##### PROVIDED MATERIAL #####

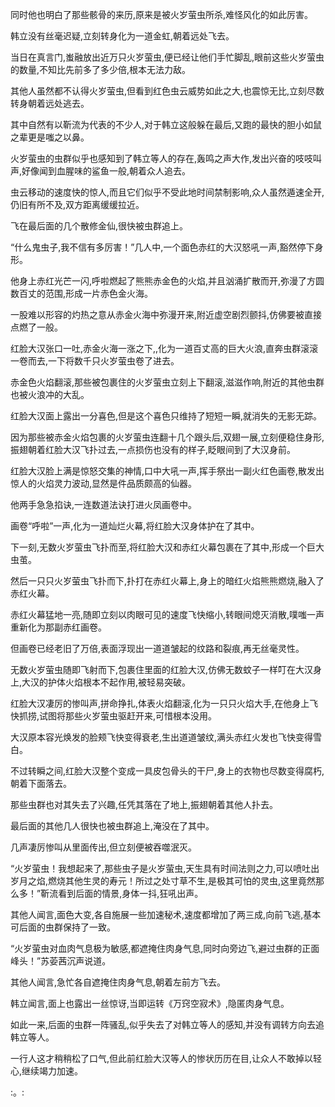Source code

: 
同时他也明白了那些骸骨的来历,原来是被火岁萤虫所杀,难怪风化的如此厉害。

韩立没有丝毫迟疑,立刻转身化为一道金虹,朝着远处飞去。

当日在真言门,蚩融放出近万只火岁萤虫,便已经让他们手忙脚乱,眼前这些火岁萤虫的数量,不知比先前多了多少倍,根本无法力敌。

其他人虽然都不认得火岁萤虫,但看到红色虫云威势如此之大,也震惊无比,立刻尽数转身朝着远处逃去。

其中自然有以靳流为代表的不少人,对于韩立这般躲在最后,又跑的最快的胆小如鼠之辈更是嗤之以鼻。

火岁萤虫的虫群似乎也感知到了韩立等人的存在,轰鸣之声大作,发出兴奋的吱吱叫声,好像闻到血腥味的鲨鱼一般,朝着众人追去。

虫云移动的速度快的惊人,而且它们似乎不受此地时间禁制影响,众人虽然遁速全开,仍旧有所不及,双方距离缓缓拉近。

飞在最后面的几个散修金仙,很快被虫群追上。

“什么鬼虫子,我不信有多厉害！”几人中,一个面色赤红的大汉怒吼一声,豁然停下身形。

他身上赤红光芒一闪,呼啦燃起了熊熊赤金色的火焰,并且汹涌扩散而开,弥漫了方圆数百丈的范围,形成一片赤色金火海。

一股难以形容的灼热之意从赤金火海中弥漫开来,附近虚空剧烈颤抖,仿佛要被直接点燃了一般。

红脸大汉张口一吐,赤金火海一涨之下,,化为一道百丈高的巨大火浪,直奔虫群滚滚一卷而去,一下将数千只火岁萤虫卷了进去。

赤金色火焰翻滚,那些被包裹住的火岁萤虫立刻上下翻滚,滋滋作响,附近的其他虫群也被火浪冲的大乱。

红脸大汉面上露出一分喜色,但是这个喜色只维持了短短一瞬,就消失的无影无踪。

因为那些被赤金火焰包裹的火岁萤虫连翻十几个跟头后,双翅一展,立刻便稳住身形,振翅朝着红脸大汉飞扑过去,一点损伤也没有的样子,眨眼间到了大汉身前。

红脸大汉脸上满是惊怒交集的神情,口中大吼一声,挥手祭出一副火红色画卷,散发出惊人的火焰灵力波动,显然是件品质颇高的仙器。

他两手急急掐诀,一连数道法诀打进火凤画卷中。

画卷“呼啦”一声,化为一道灿烂火幕,将红脸大汉身体护在了其中。

下一刻,无数火岁萤虫飞扑而至,将红脸大汉和赤红火幕包裹在了其中,形成一个巨大虫茧。

然后一只只火岁萤虫飞扑而下,扑打在赤红火幕上,身上的暗红火焰熊熊燃烧,融入了赤红火幕。

赤红火幕猛地一亮,随即立刻以肉眼可见的速度飞快缩小,转眼间熄灭消散,噗嗤一声重新化为那副赤红画卷。

但画卷已经老旧了万倍,表面浮现出一道道皱起的纹路和裂痕,再无丝毫灵性。

无数火岁萤虫随即飞射而下,包裹住里面的红脸大汉,仿佛无数蚊子一样叮在大汉身上,大汉的护体火焰根本不起作用,被轻易突破。

红脸大汉凄厉的惨叫声,拼命挣扎,体表火焰翻滚,化为一只只火焰大手,在他身上飞快抓捞,试图将那些火岁萤虫驱赶开来,可惜根本没用。

大汉原本容光焕发的脸颊飞快变得衰老,生出道道皱纹,满头赤红火发也飞快变得雪白。

不过转瞬之间,红脸大汉整个变成一具皮包骨头的干尸,身上的衣物也尽数变得腐朽,朝着下面落去。

那些虫群也对其失去了兴趣,任凭其落在了地上,振翅朝着其他人扑去。

最后面的其他几人很快也被虫群追上,淹没在了其中。

几声凄厉惨叫从里面传出,但立刻便被吞噬泯灭。

“火岁萤虫！我想起来了,那些虫子是火岁萤虫,天生具有时间法则之力,可以喷吐出岁月之焰,燃烧其他生灵的寿元！所过之处寸草不生,是极其可怕的灵虫,这里竟然那么多！”靳流看到后面的情景,身体一抖,狂吼出声。

其他人闻言,面色大变,各自施展一些加速秘术,速度都增加了两三成,向前飞逃,基本可后面的虫群保持了一致。

“火岁萤虫对血肉气息极为敏感,都遮掩住肉身气息,同时向旁边飞,避过虫群的正面峰头！”苏荌茜沉声说道。

其他人闻言,急忙各自遮掩住肉身气息,朝着左前方飞去。

韩立闻言,面上也露出一丝惊讶,当即运转《万窍空寂术》,隐匿肉身气息。

如此一来,后面的虫群一阵骚乱,似乎失去了对韩立等人的感知,并没有调转方向去追韩立等人。

一行人这才稍稍松了口气,但此前红脸大汉等人的惨状历历在目,让众人不敢掉以轻心,继续竭力加速。

:。:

#####

** GOAL OF THE EXERCISE **
No picture belongs in the answer, but every word of the records above does, exactly as given.

** RESULT OF THE EXERCISE **
Source code

: 
同时他也明白了那些骸骨的来历,原来是被火岁萤虫所杀,难怪风化的如此厉害。

韩立没有丝毫迟疑,立刻转身化为一道金虹,朝着远处飞去。

当日在真言门,蚩融放出近万只火岁萤虫,便已经让他们手忙脚乱,眼前这些火岁萤虫的数量,不知比先前多了多少倍,根本无法力敌。

其他人虽然都不认得火岁萤虫,但看到红色虫云威势如此之大,也震惊无比,立刻尽数转身朝着远处逃去。

其中自然有以靳流为代表的不少人,对于韩立这般躲在最后,又跑的最快的胆小如鼠之辈更是嗤之以鼻。

火岁萤虫的虫群似乎也感知到了韩立等人的存在,轰鸣之声大作,发出兴奋的吱吱叫声,好像闻到血腥味的鲨鱼一般,朝着众人追去。

虫云移动的速度快的惊人,而且它们似乎不受此地时间禁制影响,众人虽然遁速全开,仍旧有所不及,双方距离缓缓拉近。

飞在最后面的几个散修金仙,很快被虫群追上。

“什么鬼虫子,我不信有多厉害！”几人中,一个面色赤红的大汉怒吼一声,豁然停下身形。

他身上赤红光芒一闪,呼啦燃起了熊熊赤金色的火焰,并且汹涌扩散而开,弥漫了方圆数百丈的范围,形成一片赤色金火海。

一股难以形容的灼热之意从赤金火海中弥漫开来,附近虚空剧烈颤抖,仿佛要被直接点燃了一般。

红脸大汉张口一吐,赤金火海一涨之下,,化为一道百丈高的巨大火浪,直奔虫群滚滚一卷而去,一下将数千只火岁萤虫卷了进去。

赤金色火焰翻滚,那些被包裹住的火岁萤虫立刻上下翻滚,滋滋作响,附近的其他虫群也被火浪冲的大乱。

红脸大汉面上露出一分喜色,但是这个喜色只维持了短短一瞬,就消失的无影无踪。

因为那些被赤金火焰包裹的火岁萤虫连翻十几个跟头后,双翅一展,立刻便稳住身形,振翅朝着红脸大汉飞扑过去,一点损伤也没有的样子,眨眼间到了大汉身前。

红脸大汉脸上满是惊怒交集的神情,口中大吼一声,挥手祭出一副火红色画卷,散发出惊人的火焰灵力波动,显然是件品质颇高的仙器。

他两手急急掐诀,一连数道法诀打进火凤画卷中。

画卷“呼啦”一声,化为一道灿烂火幕,将红脸大汉身体护在了其中。

下一刻,无数火岁萤虫飞扑而至,将红脸大汉和赤红火幕包裹在了其中,形成一个巨大虫茧。

然后一只只火岁萤虫飞扑而下,扑打在赤红火幕上,身上的暗红火焰熊熊燃烧,融入了赤红火幕。

赤红火幕猛地一亮,随即立刻以肉眼可见的速度飞快缩小,转眼间熄灭消散,噗嗤一声重新化为那副赤红画卷。

但画卷已经老旧了万倍,表面浮现出一道道皱起的纹路和裂痕,再无丝毫灵性。

无数火岁萤虫随即飞射而下,包裹住里面的红脸大汉,仿佛无数蚊子一样叮在大汉身上,大汉的护体火焰根本不起作用,被轻易突破。

红脸大汉凄厉的惨叫声,拼命挣扎,体表火焰翻滚,化为一只只火焰大手,在他身上飞快抓捞,试图将那些火岁萤虫驱赶开来,可惜根本没用。

大汉原本容光焕发的脸颊飞快变得衰老,生出道道皱纹,满头赤红火发也飞快变得雪白。

不过转瞬之间,红脸大汉整个变成一具皮包骨头的干尸,身上的衣物也尽数变得腐朽,朝着下面落去。

那些虫群也对其失去了兴趣,任凭其落在了地上,振翅朝着其他人扑去。

最后面的其他几人很快也被虫群追上,淹没在了其中。

几声凄厉惨叫从里面传出,但立刻便被吞噬泯灭。

“火岁萤虫！我想起来了,那些虫子是火岁萤虫,天生具有时间法则之力,可以喷吐出岁月之焰,燃烧其他生灵的寿元！所过之处寸草不生,是极其可怕的灵虫,这里竟然那么多！”靳流看到后面的情景,身体一抖,狂吼出声。

其他人闻言,面色大变,各自施展一些加速秘术,速度都增加了两三成,向前飞逃,基本可后面的虫群保持了一致。

“火岁萤虫对血肉气息极为敏感,都遮掩住肉身气息,同时向旁边飞,避过虫群的正面峰头！”苏荌茜沉声说道。

其他人闻言,急忙各自遮掩住肉身气息,朝着左前方飞去。

韩立闻言,面上也露出一丝惊讶,当即运转《万窍空寂术》,隐匿肉身气息。

如此一来,后面的虫群一阵骚乱,似乎失去了对韩立等人的感知,并没有调转方向去追韩立等人。

一行人这才稍稍松了口气,但此前红脸大汉等人的惨状历历在目,让众人不敢掉以轻心,继续竭力加速。

:。:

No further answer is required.